# Exercise prompt
From the line containing "- [ ] The change" down to the last line of the data, output each line word for word and include nothing else.

# Records shown
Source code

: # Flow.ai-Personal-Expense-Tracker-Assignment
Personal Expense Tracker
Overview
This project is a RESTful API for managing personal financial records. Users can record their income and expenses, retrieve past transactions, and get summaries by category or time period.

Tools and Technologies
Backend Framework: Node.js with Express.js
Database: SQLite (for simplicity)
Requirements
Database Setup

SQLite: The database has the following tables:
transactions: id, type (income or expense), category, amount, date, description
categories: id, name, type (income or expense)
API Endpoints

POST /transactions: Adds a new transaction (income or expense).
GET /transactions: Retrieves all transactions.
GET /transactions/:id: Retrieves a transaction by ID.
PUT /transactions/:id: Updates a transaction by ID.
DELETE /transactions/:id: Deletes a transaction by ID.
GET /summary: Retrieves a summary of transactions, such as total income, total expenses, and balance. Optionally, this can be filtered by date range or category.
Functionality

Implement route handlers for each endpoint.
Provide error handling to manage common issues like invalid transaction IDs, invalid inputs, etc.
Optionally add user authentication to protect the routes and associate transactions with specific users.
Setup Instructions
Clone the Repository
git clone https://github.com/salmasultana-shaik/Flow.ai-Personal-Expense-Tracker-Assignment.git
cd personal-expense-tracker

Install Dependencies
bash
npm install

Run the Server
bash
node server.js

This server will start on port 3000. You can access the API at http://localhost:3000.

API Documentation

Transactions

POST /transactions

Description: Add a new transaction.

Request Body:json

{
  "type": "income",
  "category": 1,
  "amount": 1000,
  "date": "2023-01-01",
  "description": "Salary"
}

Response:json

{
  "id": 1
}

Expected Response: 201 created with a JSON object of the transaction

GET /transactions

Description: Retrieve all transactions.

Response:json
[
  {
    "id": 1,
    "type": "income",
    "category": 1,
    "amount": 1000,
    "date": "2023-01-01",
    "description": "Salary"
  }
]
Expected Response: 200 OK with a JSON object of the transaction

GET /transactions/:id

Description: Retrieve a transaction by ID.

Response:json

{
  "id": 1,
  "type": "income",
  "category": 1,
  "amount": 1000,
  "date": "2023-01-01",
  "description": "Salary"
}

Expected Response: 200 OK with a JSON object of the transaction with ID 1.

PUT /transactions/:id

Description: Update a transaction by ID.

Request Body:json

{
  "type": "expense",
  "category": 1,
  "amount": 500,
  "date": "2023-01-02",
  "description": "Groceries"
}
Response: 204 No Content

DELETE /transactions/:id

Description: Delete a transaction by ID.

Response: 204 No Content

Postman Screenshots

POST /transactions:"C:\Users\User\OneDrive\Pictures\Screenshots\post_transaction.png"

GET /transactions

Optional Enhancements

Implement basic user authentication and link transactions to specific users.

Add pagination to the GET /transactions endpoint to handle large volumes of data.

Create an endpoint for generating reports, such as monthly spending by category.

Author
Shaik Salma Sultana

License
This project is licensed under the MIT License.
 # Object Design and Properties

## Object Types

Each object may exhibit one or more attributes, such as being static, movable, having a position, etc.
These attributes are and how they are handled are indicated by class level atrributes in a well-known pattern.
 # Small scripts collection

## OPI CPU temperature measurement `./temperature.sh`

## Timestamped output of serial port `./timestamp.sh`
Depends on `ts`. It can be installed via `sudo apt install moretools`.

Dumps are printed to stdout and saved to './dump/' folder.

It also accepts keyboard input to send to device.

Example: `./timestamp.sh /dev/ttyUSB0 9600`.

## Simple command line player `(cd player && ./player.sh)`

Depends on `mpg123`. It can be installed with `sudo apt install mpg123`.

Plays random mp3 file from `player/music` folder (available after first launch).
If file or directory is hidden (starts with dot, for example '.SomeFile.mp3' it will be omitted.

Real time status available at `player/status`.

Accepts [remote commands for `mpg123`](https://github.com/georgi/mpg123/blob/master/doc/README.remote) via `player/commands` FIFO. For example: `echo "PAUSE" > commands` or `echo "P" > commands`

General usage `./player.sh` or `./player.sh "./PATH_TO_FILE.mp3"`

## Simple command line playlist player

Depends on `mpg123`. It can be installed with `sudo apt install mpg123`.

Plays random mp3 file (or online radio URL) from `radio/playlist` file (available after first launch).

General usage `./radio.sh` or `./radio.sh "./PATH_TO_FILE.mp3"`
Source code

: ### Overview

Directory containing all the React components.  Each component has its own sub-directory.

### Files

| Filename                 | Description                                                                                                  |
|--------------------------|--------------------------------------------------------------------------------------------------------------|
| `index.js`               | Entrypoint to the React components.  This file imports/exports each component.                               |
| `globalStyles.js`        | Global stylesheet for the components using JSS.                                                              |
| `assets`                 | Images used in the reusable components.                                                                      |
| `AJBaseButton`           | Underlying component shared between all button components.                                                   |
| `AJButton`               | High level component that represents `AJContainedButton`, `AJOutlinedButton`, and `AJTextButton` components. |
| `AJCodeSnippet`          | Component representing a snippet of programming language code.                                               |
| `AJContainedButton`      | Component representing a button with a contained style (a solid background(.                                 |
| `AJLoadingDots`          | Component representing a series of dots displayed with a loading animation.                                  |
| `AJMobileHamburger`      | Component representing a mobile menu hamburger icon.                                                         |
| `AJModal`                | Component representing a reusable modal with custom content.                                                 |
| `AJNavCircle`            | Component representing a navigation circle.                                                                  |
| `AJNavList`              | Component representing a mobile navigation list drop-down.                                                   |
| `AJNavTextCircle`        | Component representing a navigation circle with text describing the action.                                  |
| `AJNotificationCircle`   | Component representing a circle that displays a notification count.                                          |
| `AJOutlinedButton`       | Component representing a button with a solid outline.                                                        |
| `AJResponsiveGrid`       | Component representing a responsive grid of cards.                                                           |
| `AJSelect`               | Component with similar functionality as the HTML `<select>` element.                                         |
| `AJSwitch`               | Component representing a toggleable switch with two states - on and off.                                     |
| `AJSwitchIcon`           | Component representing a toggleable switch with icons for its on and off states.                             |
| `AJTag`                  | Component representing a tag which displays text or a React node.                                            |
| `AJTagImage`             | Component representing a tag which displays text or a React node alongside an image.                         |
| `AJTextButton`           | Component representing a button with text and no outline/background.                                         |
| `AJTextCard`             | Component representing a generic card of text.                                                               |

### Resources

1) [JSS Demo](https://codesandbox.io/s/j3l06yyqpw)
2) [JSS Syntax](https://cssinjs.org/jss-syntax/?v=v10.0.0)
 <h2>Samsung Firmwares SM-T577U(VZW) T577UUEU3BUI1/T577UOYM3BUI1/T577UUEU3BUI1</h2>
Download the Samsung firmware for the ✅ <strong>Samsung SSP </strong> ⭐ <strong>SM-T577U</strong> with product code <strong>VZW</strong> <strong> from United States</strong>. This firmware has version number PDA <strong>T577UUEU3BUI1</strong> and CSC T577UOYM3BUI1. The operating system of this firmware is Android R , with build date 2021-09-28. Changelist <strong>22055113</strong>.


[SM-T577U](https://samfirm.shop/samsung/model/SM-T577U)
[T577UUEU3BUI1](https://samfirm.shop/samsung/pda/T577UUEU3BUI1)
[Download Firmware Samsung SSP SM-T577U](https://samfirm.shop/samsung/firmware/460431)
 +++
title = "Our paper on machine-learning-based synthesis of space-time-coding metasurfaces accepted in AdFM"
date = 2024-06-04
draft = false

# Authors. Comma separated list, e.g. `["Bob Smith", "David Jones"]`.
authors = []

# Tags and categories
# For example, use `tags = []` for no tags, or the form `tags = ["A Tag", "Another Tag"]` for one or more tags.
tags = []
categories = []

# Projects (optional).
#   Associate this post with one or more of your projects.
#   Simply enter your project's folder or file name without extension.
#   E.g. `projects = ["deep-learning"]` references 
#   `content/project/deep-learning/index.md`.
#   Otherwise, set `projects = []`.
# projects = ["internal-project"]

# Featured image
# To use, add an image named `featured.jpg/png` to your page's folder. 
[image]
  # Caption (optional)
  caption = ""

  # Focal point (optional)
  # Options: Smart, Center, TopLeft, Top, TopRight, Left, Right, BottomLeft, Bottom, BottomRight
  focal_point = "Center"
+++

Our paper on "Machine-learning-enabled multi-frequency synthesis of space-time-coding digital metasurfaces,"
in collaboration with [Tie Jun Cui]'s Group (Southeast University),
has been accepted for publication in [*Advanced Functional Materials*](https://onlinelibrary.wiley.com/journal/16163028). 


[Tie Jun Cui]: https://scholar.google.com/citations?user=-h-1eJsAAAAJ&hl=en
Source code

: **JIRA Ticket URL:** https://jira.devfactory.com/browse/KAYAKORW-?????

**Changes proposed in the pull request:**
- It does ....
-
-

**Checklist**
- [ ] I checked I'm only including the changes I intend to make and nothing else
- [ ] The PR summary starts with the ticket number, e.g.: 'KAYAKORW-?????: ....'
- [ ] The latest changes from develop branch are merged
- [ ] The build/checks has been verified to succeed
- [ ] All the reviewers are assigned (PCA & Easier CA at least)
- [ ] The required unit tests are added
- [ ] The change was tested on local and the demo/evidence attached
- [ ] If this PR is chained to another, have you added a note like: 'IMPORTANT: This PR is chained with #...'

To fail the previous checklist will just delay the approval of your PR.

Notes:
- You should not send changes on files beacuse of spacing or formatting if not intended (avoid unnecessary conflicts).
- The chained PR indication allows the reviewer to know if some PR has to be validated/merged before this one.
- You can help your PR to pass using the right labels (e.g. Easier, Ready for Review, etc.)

# Exercise solution
- [ ] The change was tested on local and the demo/evidence attached
- [ ] If this PR is chained to another, have you added a note like: 'IMPORTANT: This PR is chained with #...'

To fail the previous checklist will just delay the approval of your PR.

Notes:
- You should not send changes on files beacuse of spacing or formatting if not intended (avoid unnecessary conflicts).
- The chained PR indication allows the reviewer to know if some PR has to be validated/merged before this one.
- You can help your PR to pass using the right labels (e.g. Easier, Ready for Review, etc.)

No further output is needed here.